Para todo aquel viajero que haya visitado la ciudad de Viena, las primeras imágenes de Introduzione all’oscuro, cuarto largometraje del argentino Gastón Solnicki, tendrán un aire familiar, de cercanía emocional. Si el visitante es además cinéfilo, las siluetas en movimiento de los juegos del Prater –el célebre parque de atracciones vienés, con su aún más famosa noria, inmortalizada en el clímax de El tercer hombre– conjugarán en la memoria el persistente recuerdo de imágenes ajenas, reconvertidas por el embrujo de la pantalla de cine en pertenencias íntimas. El de Solnicki es un objeto audiovisual que recorre los laberintos de una ciudad que, por momentos, parece detenida en el tiempo. Unas calles y unos edificios indisolublemente ligados, para el director de Kékszakállú y Süden, a la presencia de un único ser humano. Y de un ser humano único. Hans Hurch era un “extravagante” (Solnicki dixit), un hombre que solía usar su único traje negro hasta que ya no era aceptado en la tintorería y que, con la impronta de una personalidad fuerte, dirigió durante dos décadas el Festival de Cine de Viena, la Viennale, transformándolo en uno de los más exquisitos, exigentes y estimulantes del mundo.

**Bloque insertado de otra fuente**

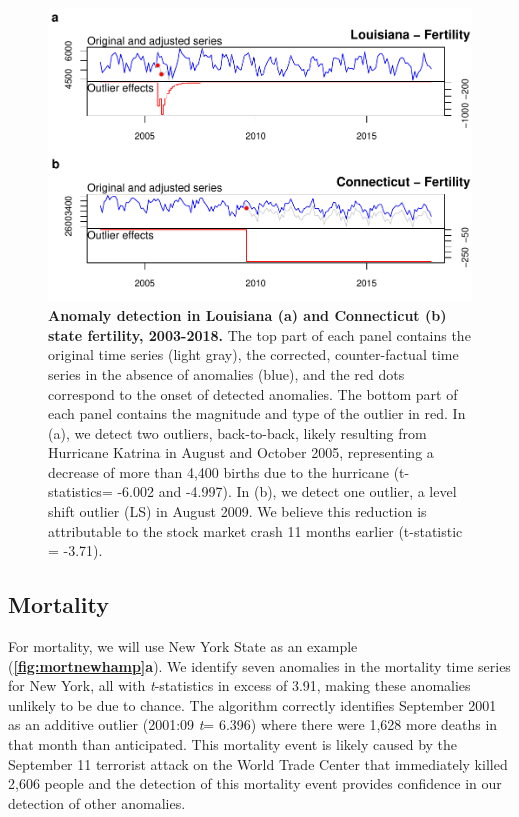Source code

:\documentclass[12pt]{article}
\begin{document}
\begin{figure}
\centering
\includegraphics{MainDocument_files/figure-latex/FertilityAnomalies-1.pdf}
\caption{\textbf{Anomaly detection in Louisiana (a) and Connecticut (b) state fertility, 2003-2018.}
The top part of each panel contains the original time series (light
gray), the corrected, counter-factual time series in the absence of
anomalies (blue), and the red dots correspond to the onset of detected
anomalies. The bottom part of each panel contains the magnitude and type
of the outlier in red. In (a), we detect two outliers, back-to-back,
likely resulting from Hurricane Katrina in August and October 2005,
representing a decrease of more than 4,400 births due to the hurricane
(t-statistics= -6.002 and -4.997). In (b), we detect one outlier, a
level shift outlier (LS) in August 2009. We believe this reduction is
attributable to the stock market crash 11 months earlier (t-statistic =
-3.71). \label{fig:fertla}}
\end{figure}

\hypertarget{mortality}{%
\subsection{Mortality}\label{mortality}}

For mortality, we will use New York State as an example
(\textbf{\autoref{fig:mortnewhamp}a}). We identify seven anomalies in
the mortality time series for New York, all with \emph{t}-statistics in
excess of 3.91, making these anomalies unlikely to be due to chance. The
algorithm correctly identifies September 2001 as an additive outlier
(2001:09 \emph{t}= 6.396) where there were 1,628 more deaths in that
month than anticipated. This mortality event is likely caused by the
September 11 terrorist attack on the World Trade Center that immediately
killed 2,606 people and the detection of this mortality event provides
confidence in our detection of other anomalies.
\end{document}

Viena y el cine –es decir, Viena y Hurch– son los “temas” de Introduzione..., largometraje que, a mitad de camino entre el diario íntimo, el ensayo cinematográfico y el registro documental de seres, objetos y sonidos, nació como una particular forma de homenaje luego de la inesperada muerte del programador, hace un año y medio. No es necesario haber conocido al austríaco, visitante asiduo del Bafici, para acercarse a la semblanza de Solnicki: de manera sensible e inteligente, la película abraza una universalidad que se desprende de las señas particulares de su propia forma. El realizador recorre bares, museos y locales comerciales en escenas ligeramente construidas con los elementos propios de la ficción. Como si se tratara de un detective en busca de las pistas fantasmales de una ausencia, intenta hallar el bolígrafo cuyo trazo y color más se asemeje al utilizado por Hurch (la escritura manual era una de sus marcas de estilo) y, más tarde, visita el café Engländer, uno de los lugares favoritos de H.H. en Viena, donde un espresso triple lleva su nombre. Las imágenes, prístinas y cuidadosamente encuadradas, fueron registradas por el director de fotografía portugués Rui Poças (el mismo de Zama y El ornitólogo), aliado ideal de Solnicki en la búsqueda de un estilo objetivo –por momentos, clínico– y al mismo tiempo cargado de emotividad.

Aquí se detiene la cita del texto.